İlgisizlik ve genel enerji eksikliği, başkalarında ve kendinizde şaşırtıcı şekilde tespit etmesi zor ama önemsenmesi gereken depresyonun klasik semptomlarıdır.
Nörogelişimsel bozukluklar örneğin OKB ve DEHB dünyayla nasıl etkileşime girdiğinizi, zamanı nasıl algıladığınızı ve gün içerisindeki enerjinizi nasıl yöneteceğinizi etkiler, çoğu zaman aşırı yorgunluğa neden olur.
Kronik stres vücudunuz için oldukça zararlıdır ve irritabl bağırsak sendromundan (IBS) uykusuzluğa kadar çeşitli sağlık sorunlarının ana tetikleyicilerinden biridir.
Kafeinli ürünler uykunuzu olumsuz etkileyebilir. Akşam ve öğleden sonra kahve ve kafeinli içeceklerden uzak durun, uyku sorunları ve yorgunluk yaşıyorsanız kafeini tamamen bırakmayı hedefleyin.

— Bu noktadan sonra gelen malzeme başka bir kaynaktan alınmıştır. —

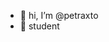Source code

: - 👋 hi, I’m @petraxto
- 👀 student

<!---
petraxto/petraxto is a ✨ special ✨ repository because its `README.md` (this file) appears on your GitHub profile.
You can click the Preview link to take a look at your changes.
--->
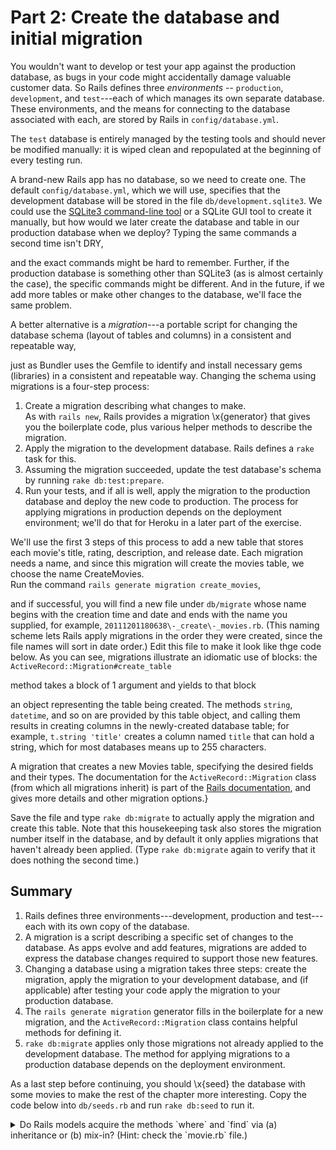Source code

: # Part 2: Create the database and initial migration

You wouldn't want to develop or test your app against the production
database, as bugs in your code might accidentally damage valuable
customer data.
So Rails defines three
_environments_ -- `production`, `development`, and
`test`---each of which manages its own separate database.
These environments, and the means for connecting to the database
associated with each, are stored by Rails in 
`config/database.yml`.

The `test` database is entirely managed by the testing tools and
should never be modified manually: it is wiped clean and repopulated at
the beginning of every testing run.

A brand-new Rails app has no database, so we need to create one.
The default `config/database.yml`, which we will use, specifies
that the development database will be stored
in the file `db/development.sqlite3`.
We could use the 
[SQLite3 command-line tool](http://www.sqlite.org/cli.html) or a SQLite
GUI tool to create it manually, but how would we later
create the database and table in our production database when we deploy?  Typing the
same commands a second time isn't DRY,

and the exact commands might be
hard to remember.
Further, if the production database is something other than SQLite3
(as is almost certainly the case), the specific commands might be different.
And in the future, if we add more tables or make other changes to the
database, we'll face the same problem.

 
A better alternative is a _migration_---a portable script for
changing the database schema (layout of tables and columns) in a consistent and
repeatable way,

just as Bundler uses the Gemfile to identify and install
necessary gems (libraries) in a consistent and repeatable way.
Changing the schema using migrations is a four-step process:

1. Create a migration describing what changes to make.  
  As with
  `rails new`, Rails
  provides a migration \x{generator} that gives you the boilerplate code,
  plus various helper methods to describe the migration.
1. Apply the migration to the development database.  Rails defines a
  `rake` task for this.
1.  Assuming the migration succeeded, update the test database's
  schema by running `rake db:test:prepare`.
1.  Run your tests, and if all is well, apply the migration to the
  production database and deploy the new code to production.  The
  process for applying migrations in production 
  depends on the deployment environment; we'll do that for Heroku in a later part
  of the exercise.

We'll use the first 3 steps of this process to add a new table that stores each
movie's title, rating, description, and release date.
Each migration needs
a name, and since this migration will create the movies table, we choose
the name CreateMovies.  
Run the command
`rails generate migration create_movies`,

and if successful,
you will find a new file under `db/migrate` whose name begins
with the creation time and date and ends with the name
you supplied, for example, `20111201180638\-_create\-_movies.rb`.
(This naming scheme lets Rails apply migrations in the order they were
created, since the file names will sort in date order.)  Edit this file
to make it look like thge code below.  As you can
see, migrations illustrate an idiomatic use of blocks: the
`ActiveRecord::Migration#create_table`

 method takes a block of 1
argument and yields to that block

 an object representing the table being
created.  The methods `string`, `datetime`, and so on are provided
by this table object, and calling them results 
in creating columns in the newly-created database table; for example,
`t.string 'title'` creates a column  named `title` that can hold a
string, which for most databases means up to 255 characters.

<script src="https://gist.github.com/armandofox/cd0bc6647751700aff9c166b88a7a871.js"></script>
  A migration that creates a new Movies table, specifying the desired
  fields and their types.  The documentation for the `ActiveRecord::Migration` class (from
  which all migrations inherit) is part of the
  [Rails documentation](http://api.rubyonrails.org/), and gives
  more details and other migration options.}


Save the file and type `rake db:migrate` to actually apply the
migration and create this table.  Note that this housekeeping task
also stores the migration number itself in the database, and
by default it only applies migrations that haven't already
been applied.  (Type `rake db:migrate` again to verify that it
does nothing the second time.)

## Summary

  1.  Rails defines three environments---development, production and
    test---each with its own copy of the database.
  1.  A migration is a script describing a specific set of changes to
    the database.  As apps evolve and add features, migrations are added
    to express the database changes required to support those new features.
  1.  Changing a database using a migration takes three steps: create
    the migration, 
    apply the migration to your development database, and (if
    applicable) after testing your code apply the migration to your
    production database.
  1.  The `rails generate migration`
    generator fills in the boilerplate for a new
    migration, and the `ActiveRecord::Migration` class
    contains helpful methods for defining it.
  1.  `rake db:migrate` applies  only
    those migrations not already applied to the development database.
    The method for applying migrations to a production database depends
    on the deployment environment.


As a last step before continuing, you should \x{seed} the database with some
movies to make the rest of the chapter more interesting.
Copy the code below
into `db/seeds.rb` and run `rake db:seed` to run it.

<script
src="https://gist.github.com/armandofox/056aae02801cf42a0199.js"></script>



<details>
<summary>
  Do Rails models acquire the methods `where` and `find` via (a)
  inheritance or (b) mix-in?  (Hint: check the `movie.rb` file.)

</summary>
<blockquote>
</blockquote>
  (a) they inherit from `ActiveRecord::Base`.
</details>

Aynı şekilde, alkol ve diğer keyif verici maddeler de uyku düzeninizi bozabilir ve sizi yorgun hissettirebilir.
Her türlü tıbbi durum sizi yorgun hissettirebilir, hastalıktan ya da ameliyattan iyileşme süreçleri de buna dahil. Kanser, diyabet, böbrek ve tiroid hastalıkları yorgunluğun en yaygın nedenleri arasındadır, ancak herhangi bir sağlık sorunu zamanla vücudunuzu yıpratabilir.
Kısır bir döngü oluşabilir: Var olan rahatsızlıklar yorgunluğa ve uyku sorunlarına neden olurken, yorgunluk ve uyku problemleri de ilk başta yorgunluğa neden olan tıbbi durumu daha da kötüleştirir.

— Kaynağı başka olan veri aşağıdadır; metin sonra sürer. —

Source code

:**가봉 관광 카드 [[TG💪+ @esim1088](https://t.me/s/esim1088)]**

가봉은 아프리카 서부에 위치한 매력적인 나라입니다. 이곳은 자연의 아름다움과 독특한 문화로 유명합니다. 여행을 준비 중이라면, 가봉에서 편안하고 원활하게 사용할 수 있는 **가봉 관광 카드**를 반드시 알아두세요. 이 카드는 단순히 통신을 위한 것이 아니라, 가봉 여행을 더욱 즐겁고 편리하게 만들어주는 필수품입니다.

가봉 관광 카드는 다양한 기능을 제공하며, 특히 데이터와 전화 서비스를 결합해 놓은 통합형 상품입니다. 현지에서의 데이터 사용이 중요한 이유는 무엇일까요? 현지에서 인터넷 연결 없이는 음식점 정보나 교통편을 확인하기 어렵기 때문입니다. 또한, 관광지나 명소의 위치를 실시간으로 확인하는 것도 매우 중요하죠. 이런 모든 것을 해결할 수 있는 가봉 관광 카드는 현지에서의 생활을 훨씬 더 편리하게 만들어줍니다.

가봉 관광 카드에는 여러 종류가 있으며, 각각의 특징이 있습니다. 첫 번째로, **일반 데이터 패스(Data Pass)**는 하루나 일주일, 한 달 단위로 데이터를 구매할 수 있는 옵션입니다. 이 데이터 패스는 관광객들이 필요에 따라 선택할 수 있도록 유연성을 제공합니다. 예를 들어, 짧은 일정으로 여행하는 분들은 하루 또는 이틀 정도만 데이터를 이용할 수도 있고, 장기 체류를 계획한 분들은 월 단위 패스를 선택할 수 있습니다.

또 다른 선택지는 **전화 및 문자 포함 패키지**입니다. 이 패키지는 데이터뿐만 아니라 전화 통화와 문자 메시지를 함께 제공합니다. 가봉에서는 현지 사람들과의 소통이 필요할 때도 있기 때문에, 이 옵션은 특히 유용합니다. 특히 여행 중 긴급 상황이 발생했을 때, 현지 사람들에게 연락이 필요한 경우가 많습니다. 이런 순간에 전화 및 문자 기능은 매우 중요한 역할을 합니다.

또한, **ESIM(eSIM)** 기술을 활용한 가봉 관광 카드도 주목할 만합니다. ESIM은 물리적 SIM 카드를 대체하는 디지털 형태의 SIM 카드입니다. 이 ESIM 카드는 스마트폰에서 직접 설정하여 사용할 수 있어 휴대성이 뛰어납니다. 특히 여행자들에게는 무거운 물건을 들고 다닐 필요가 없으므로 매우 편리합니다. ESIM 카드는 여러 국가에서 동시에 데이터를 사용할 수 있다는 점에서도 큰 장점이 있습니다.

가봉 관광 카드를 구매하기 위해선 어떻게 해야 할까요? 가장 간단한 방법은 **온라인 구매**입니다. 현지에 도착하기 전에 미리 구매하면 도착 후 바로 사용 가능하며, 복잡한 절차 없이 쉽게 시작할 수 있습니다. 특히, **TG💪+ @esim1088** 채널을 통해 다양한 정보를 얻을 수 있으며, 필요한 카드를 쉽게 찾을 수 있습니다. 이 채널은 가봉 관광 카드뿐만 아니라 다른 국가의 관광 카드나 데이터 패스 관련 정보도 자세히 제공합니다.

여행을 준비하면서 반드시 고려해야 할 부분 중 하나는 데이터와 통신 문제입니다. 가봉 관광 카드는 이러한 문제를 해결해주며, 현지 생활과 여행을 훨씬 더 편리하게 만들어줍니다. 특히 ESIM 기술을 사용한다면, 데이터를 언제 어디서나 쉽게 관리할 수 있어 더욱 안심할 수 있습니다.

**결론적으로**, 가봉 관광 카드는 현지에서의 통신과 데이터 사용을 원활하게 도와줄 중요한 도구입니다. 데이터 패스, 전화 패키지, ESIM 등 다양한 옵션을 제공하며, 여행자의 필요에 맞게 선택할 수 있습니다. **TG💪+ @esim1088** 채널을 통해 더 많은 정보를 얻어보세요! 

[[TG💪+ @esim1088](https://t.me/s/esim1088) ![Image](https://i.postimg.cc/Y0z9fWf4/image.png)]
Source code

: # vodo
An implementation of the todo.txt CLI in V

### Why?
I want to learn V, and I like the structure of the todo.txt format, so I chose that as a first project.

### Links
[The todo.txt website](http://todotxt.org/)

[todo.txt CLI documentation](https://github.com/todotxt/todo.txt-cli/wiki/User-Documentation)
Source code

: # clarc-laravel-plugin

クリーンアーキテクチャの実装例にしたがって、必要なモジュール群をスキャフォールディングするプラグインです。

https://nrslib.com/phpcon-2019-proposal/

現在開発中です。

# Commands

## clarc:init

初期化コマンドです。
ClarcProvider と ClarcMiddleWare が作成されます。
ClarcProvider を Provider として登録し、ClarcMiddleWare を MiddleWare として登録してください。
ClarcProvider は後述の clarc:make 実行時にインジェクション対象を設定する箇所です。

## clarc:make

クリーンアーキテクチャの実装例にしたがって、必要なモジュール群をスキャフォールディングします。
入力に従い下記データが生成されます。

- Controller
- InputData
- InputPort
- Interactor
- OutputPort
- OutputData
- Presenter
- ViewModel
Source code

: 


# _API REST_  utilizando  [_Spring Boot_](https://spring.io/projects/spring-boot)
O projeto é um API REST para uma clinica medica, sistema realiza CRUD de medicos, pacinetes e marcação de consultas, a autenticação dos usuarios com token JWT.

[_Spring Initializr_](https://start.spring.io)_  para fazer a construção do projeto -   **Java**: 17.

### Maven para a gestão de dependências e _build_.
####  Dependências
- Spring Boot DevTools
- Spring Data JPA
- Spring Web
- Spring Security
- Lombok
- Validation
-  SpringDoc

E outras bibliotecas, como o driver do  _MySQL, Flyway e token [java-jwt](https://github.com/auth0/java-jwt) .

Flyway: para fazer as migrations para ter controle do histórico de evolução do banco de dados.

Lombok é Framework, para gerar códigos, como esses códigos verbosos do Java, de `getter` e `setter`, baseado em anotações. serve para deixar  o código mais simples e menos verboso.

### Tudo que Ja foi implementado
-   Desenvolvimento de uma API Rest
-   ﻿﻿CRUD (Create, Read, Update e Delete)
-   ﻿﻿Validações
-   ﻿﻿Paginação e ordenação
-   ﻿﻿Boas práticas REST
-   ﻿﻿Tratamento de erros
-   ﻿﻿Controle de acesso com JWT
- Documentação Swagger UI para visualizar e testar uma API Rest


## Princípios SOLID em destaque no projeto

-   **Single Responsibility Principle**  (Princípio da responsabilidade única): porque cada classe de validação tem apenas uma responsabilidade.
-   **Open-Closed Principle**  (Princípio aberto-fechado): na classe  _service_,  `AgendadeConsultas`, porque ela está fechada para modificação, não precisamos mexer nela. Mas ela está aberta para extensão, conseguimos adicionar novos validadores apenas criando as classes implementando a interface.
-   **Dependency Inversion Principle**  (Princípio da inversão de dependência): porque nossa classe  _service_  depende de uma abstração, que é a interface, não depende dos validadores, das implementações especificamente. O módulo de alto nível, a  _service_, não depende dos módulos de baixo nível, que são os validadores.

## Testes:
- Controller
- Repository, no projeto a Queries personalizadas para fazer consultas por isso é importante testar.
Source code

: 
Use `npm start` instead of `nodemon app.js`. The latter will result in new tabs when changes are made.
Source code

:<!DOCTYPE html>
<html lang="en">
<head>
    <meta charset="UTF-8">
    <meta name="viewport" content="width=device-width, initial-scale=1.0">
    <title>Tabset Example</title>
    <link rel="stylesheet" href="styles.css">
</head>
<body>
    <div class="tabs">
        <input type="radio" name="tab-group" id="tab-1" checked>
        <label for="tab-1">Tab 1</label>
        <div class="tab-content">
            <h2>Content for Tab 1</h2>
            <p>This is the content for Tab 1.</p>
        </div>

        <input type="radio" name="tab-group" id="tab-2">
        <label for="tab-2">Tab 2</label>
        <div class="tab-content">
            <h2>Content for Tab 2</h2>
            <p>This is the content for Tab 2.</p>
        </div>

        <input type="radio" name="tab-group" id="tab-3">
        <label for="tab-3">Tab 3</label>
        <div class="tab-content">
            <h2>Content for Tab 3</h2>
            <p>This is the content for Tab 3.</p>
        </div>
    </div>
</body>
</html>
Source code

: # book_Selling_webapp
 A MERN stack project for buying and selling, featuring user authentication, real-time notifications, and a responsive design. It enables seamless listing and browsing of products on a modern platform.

Elinizdeki görevin göz korkutucu doğasından korkmayın. Aşırı yorgunluktan kurtulmak için çalışmak kesinlikle buna değer: Günlük rutininizde yapacağınız küçük değişiklikler bile sağlığınızda büyük faydalar sağlayabilir.
Gündüz uyuyabilmek (şekerleme yapmak) biraz tartışmalı bir konudur. Bir yandan, gün içinde hızlıca enerji toplamanın kesin bir yolu gibi görünür ancak nasıl, ne zaman ve nerede uyumanın en faydalı olduğu ve şekerlemenin yararlı olup olmadığı konusunda görüş birliği yoktur.

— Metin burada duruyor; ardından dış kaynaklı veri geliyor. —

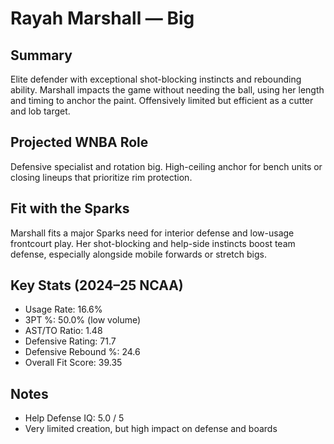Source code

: # Rayah Marshall — Big

## Summary

Elite defender with exceptional shot-blocking instincts and rebounding ability. Marshall impacts the game without needing the ball, using her length and timing to anchor the paint. Offensively limited but efficient as a cutter and lob target.

## Projected WNBA Role

Defensive specialist and rotation big. High-ceiling anchor for bench units or closing lineups that prioritize rim protection.

## Fit with the Sparks

Marshall fits a major Sparks need for interior defense and low-usage frontcourt play. Her shot-blocking and help-side instincts boost team defense, especially alongside mobile forwards or stretch bigs.

## Key Stats (2024–25 NCAA)

- Usage Rate: 16.6%  
- 3PT %: 50.0% (low volume)  
- AST/TO Ratio: 1.48  
- Defensive Rating: 71.7  
- Defensive Rebound %: 24.6  
- Overall Fit Score: 39.35

## Notes

- Help Defense IQ: 5.0 / 5  
- Very limited creation, but high impact on defense and boards
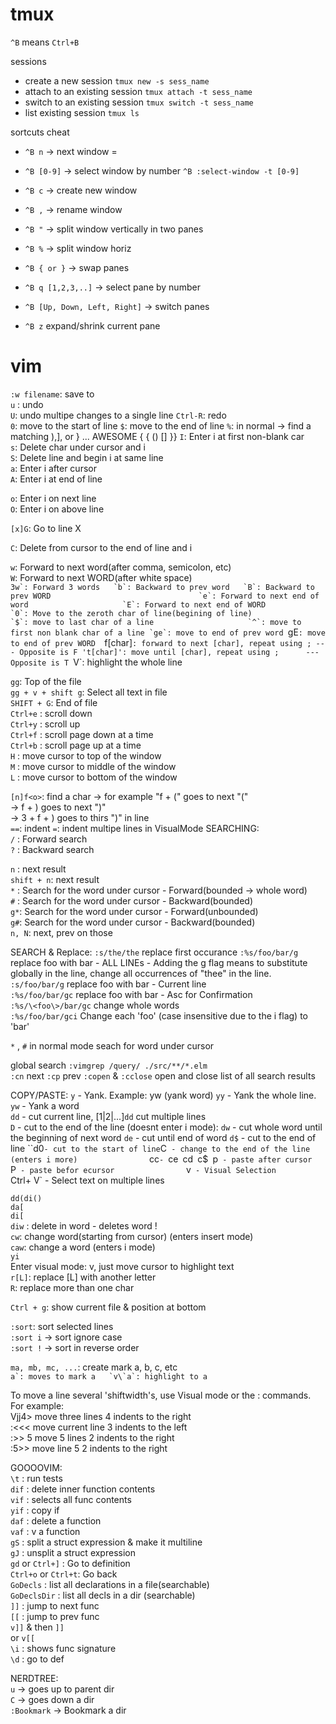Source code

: 
# tmux                      
`^B` means `Ctrl+B`                    


sessions                 
- create a new session `tmux new -s sess_name`               
- attach to an existing session `tmux attach -t sess_name`              
- switch to an existing session `tmux switch -t sess_name`              
- list existing session `tmux ls`                 
                 
                 
sortcuts  cheat                        
- `^B n` -> next window =                         
- `^B [0-9]` -> select window by number `^B :select-window -t [0-9]`               
- `^B c` -> create new window                     
- `^B ,` -> rename window                         
- `^B "` -> split window vertically in two panes             
- `^B %` -> split window horiz                    
- `^B { or }` -> swap panes                       
- `^B q [1,2,3,..]` -> select pane by number                 
- `^B [Up, Down, Left, Right]` -> switch panes     

- `^B z` expand/shrink current pane

                 
# vim

`:w filename`: save to   
`u` : undo  
`U`: undo multipe changes to a single line
`Ctrl-R`: redo                
`0`: move to the start of line
`$`: move to the end of line 
`%`: in normal -> find a matching ),], or } ... AWESOME  { { () [] }}
`I`:  Enter i at first non-blank car                
`s`: Delete char under cursor and i                 
`S`: Delete line and begin i at same line                  
`a`: Enter i after cursor                
`A`: Enter i at end of line                         
                 
`o`: Enter i on next line                
`O`: Enter i on above line               

`[x]G`: Go to line X  
                 
`C`: Delete from cursor to the end of line and i               
                 
`w`: Forward to next word(after comma, semicolon, etc)   
`W`: Forward to next WORD(after white space)  
``3w`: Forward 3 words  
`b`: Backward to prev word  
`B`: Backward to prev WORD                                
`e`: Forward to next end of word                    
`E`: Forward to next end of WORD                    
`0`: Move to the zeroth char of line(begining of line)                    
`$`: move to last char of a line                    
`^`: move to first non blank char of a line
`ge`: move to end of prev word
``gE`: move to end of prev WORD 
`f[char]`: forward to next [char], repeat using ; --- Opposite is F
't[char]': move until [char], repeat using ;      --- Opposite is T
`V`: highlight the whole line                       
                 
`gg`: Top of the file                    
`gg + v + shift g`: Select all text in file                    
`SHIFT + G`: End of file                 
`Ctrl+e` : scroll down                   
`Ctrl+y` : scroll up                     
`Ctrl+f` : scroll page down at a time               
`Ctrl+b` : scroll page up at a time                 
`H` : move cursor to top of the window              
`M` : move cursor to middle of the window                      
`L` : move cursor to bottom of the window                      
                 
`[n]f<o>`: find a char -> for example "f + (" goes to next "("            
           -> f + ) goes to next ")"              
           -> 3 + f + ) goes to thirs ")" in line            
`==`: indent
`=`: indent multipe lines in VisualMode
SEARCHING:                  
`/` : Forward search                     
`?` : Backward search 

`n` : next result                        
`shift + n`: next result                 
`*` : Search for the word under cursor - Forward(bounded -> whole word)              
`#` : Search for the word under cursor - Backward(bounded)                
`g*`: Search for the word under cursor - Forward(unbounded)               
`g#`: Search for the word under cursor - Backward(bounded)                
`n, N`: next, prev on those           

SEARCH & Replace:
`:s/the/the` replace first occurance
`:%s/foo/bar/g`   replace foo with bar - ALL LINEs  - Adding the  g  flag means to substitute
     globally in the line, change all occurrences of "thee" in the line.
`:s/foo/bar/g`    replace foo with bar - Current line  
`:%s/foo/bar/gc`  replace foo with bar - Asc for Confirmation  
`:%s/\<foo\>/bar/gc` change whole words  
`:%s/foo/bar/gci`   Change each 'foo' (case insensitive due to the i flag) to
'bar'  


`*` , `#` in normal mode seach for word under cursor


global search
`:vimgrep /query/ ./src/**/*.elm`  
`:cn` next
`:cp` prev 
`:copen` & `:cclose` open and close list of all search results


COPY/PASTE: 
`y`  - Yank. Example: yw (yank word) 
`yy` - Yank the whole line.   
`yw` - Yank a word  
`dd` - cut current line, [1|2|...]`dd` cut multiple lines  
`D`  - cut to the end of the line (doesnt enter i mode):
`dw` - cut whole word until the beginning of next word
`de` - cut until end of word 
`d$` - cut to the end of line
``d0` - cut to the start of line
`C`  - change to the end of the line (enters i more)                
`cc` - 
`ce`
`cd`
`c$`
`p`  - paste after cursor                 
`P`  - paste befor ecursor                
`v`  - Visual Selection                   
`Ctrl+ V` - Select text on multiple lines  
  
`dd(di() `                    
`da[`                         
`di[ `                        
`diw` : delete in word - deletes word !                        
`cw`: change word(starting from cursor) (enters insert mode)              
`caw`: change a word (enters i mode)                
`yi`                          
Enter visual mode: v, just move cursor to highlight text                
`r[L]`: replace [L] with another letter                 
`R`: replace more than one char


`Ctrl + g`: show current file & position at bottom 

`:sort`: sort selected lines  
`:sort i` -> sort ignore case  
`:sort !` -> sort in reverse order  

`ma, mb, mc, ...`: create mark a, b, c, etc  
``a`: moves to mark a  
`v\`a`: highlight to a  
``


To move a line several 'shiftwidth's, use Visual mode or the : commands.                                                                                                                                    
For example:                                                                                                                                                                                                
        Vjj4>           move three lines 4 indents to the right                                                                                                                                             
        :<<<            move current line 3 indents to the left                                                                                                                                             
        :>> 5           move 5 lines 2 indents to the right                                                                                                                                                 
        :5>>            move line 5 2 indents to the right   


GOOOOVIM:  
`\t` : run tests  
`dif` : delete inner function contents  
`vif` : selects all func contents  
`yif` : copy if  
`daf` : delete a function  
`vaf` : v a function  
`gS` : split a struct expression & make it multiline  
`gJ` : unsplit a struct expression  
`gd` or `Ctrl+]` : Go to definition  
`Ctrl+o` or `Ctrl+t`: Go back  
`GoDecls` : list all declarations in a file(searchable)  
`GoDeclsDir` : list all decls in a dir (searchable)  
`]]` : jump to next func  
`[[` : jump to prev func  
`v]]` & then `]]`  
or `v[[`  
`\i` : shows func signature  
`\d` : go to def                         
                 
                            
NERDTREE:  
`u` -> goes up to parent dir  
`C` -> goes down a dir  
`:Bookmark` -> Bookmark a dir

Araştırmacılar genel olarak, bir kişi tam bir uyku döngüsünü (yaklaşık 90 dakika) gerçekleştirebildiğinde şekerlemenin faydalı olabileceği konusunda hemfikirdir. Kısa, 10-20 dakikalık bir şekerleme de pek çok kişi için oldukça iyidir. Diğer süreler vücuda pek iyi gelmeyebilir çünkü uyku aşamaları yarıda kesilmiş olur.
Gündüz kısa uykular stresi azaltmaya, kısa süreli hafıza fonksiyonlarını iyileştirmeye ve yorgunluğunuzu azaltmaya yardımcı olabilir. Ne yazık ki şekerleme herkese iyi gelmez – zaten uykusuzluk sorununuz varsa veya şekerlemeden sonra genellikle huysuz ve sersem hissediyorsanız, pek yardımı olmayacaktır.
Hastayken ve uzun süre tetikte kalmanız gereken – örneğin uzun yol yaparken – durumlarda şekerlemenin gücünden yararlanın. Bu kısa enerji artışı böyle zamanlarda çok faydalı olabilir.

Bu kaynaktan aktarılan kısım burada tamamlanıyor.